# intel boot agent PXE-2.1 error in installing linux



## schwagner (Feb 8, 2007)

I'm attempting to install Linux MCE (on Kubuntu 7.04) from their quick-install DVD. During the install of the OS, I get a Boot Agent PXE Base Code (PXE-2.1 build 084) error, saying "exiting Intel Boot Agent -- insert boot disk and press any key"

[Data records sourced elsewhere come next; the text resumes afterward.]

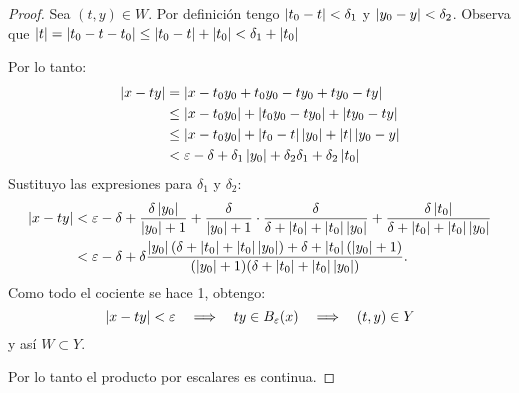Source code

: \begin{proof}
Sea $(t,y)\in W$. Por definici\'on tengo $\left| t_0-t \right|<\delta_1$ y $\left| y_0-y \right|<\delta_2$. Observa que
$\left| t \right|=\left| t_0-t-t_0 \right|\leq\left| t_0-t \right|+\left| t_0 \right|<\delta_1+\left| t_0 \right|$

Por lo tanto:
\begin{align*}%
	\abs{x-ty} & =      \abs{x-t_0y_0+t_0y_0-ty_0+ty_0-ty} \\%
		     & \leq \abs{x-t_0y_0} + \abs{t_0y_0-ty_0} + \abs{ty_0-ty} \\%
		     & \leq \abs{x-t_0y_0} + \abs{t_0-t}\abs{y_0} + \abs{t}\abs{y_0-y} \\%
		     & <    \eps-\delta+\delta_1\abs{y_0} +\delta_2\delta_1+\delta_2\abs{t_0}%
\end{align*}%
Sustituyo las expresiones para $\delta_1$ y $\delta_2$:
\begin{align*}%
	\abs{x-ty} & < \eps - \delta +\frac{\delta\abs{y_0}}{\abs{y_0}+1}+%
	\frac{\delta}{\abs{y_0}+1}\cdot\frac{\delta}{\delta+\abs{t_0}+\abs{t_0}\abs{y_0}}+%
	\frac{\delta\abs{t_0}}{\delta+\abs{t_0}+\abs{t_0}\abs{y_0}}\\%
	 & < \eps-\delta+\delta\frac{\abs{y_0}(\delta+\abs{t_0}+\abs{t_0}\abs{y_0})+\delta+\abs{t_0}(\abs{y_0}+1)}%
	 {(\abs{y_0}+1)(\delta+\abs{t_0}+\abs{t_0}\abs{y_0})}.%
\end{align*}%
Como todo el cociente se hace 1, obtengo:
\[
	\left| x-ty \right| <\varepsilon \quad\Longrightarrow\quad ty\in B_{\varepsilon}(x) \quad\Longrightarrow\quad (t,y)\in Y
\]
y as\'i $W\subset Y$.

Por lo tanto el producto por escalares es continua.
\end{proof}%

I'm really new to the whole Linux thing, but even if I was using Windows, I still wouldn't know what this meant. I've done some searching, but I'm seeing a lot of differing opinions/solutions. Could someone spell it out for me a bit?


----------



## leroys1000 (Aug 16, 2007)

That error indicates the system is trying to boot to the network and is not
finding an image.
It does this because it's not finding the DVD or anything on the hard drive
to boot from.
Go to the bios setup and set the cd/dvd drive to first boot device.
Could be a bad or not bootable image on the dvd.
If you are using a SATA DVD drive,it may not be able to detect it.


----------



## lotuseclat79 (Sep 12, 2003)

Hi schwagner,

Welcome to TSG!

Look at this webpage for download instructions. There you will see in the first sentence a link to known issues.

Looks like you have run smack dab into one of them, so follow their advice for the workaround.

-- Tom


----------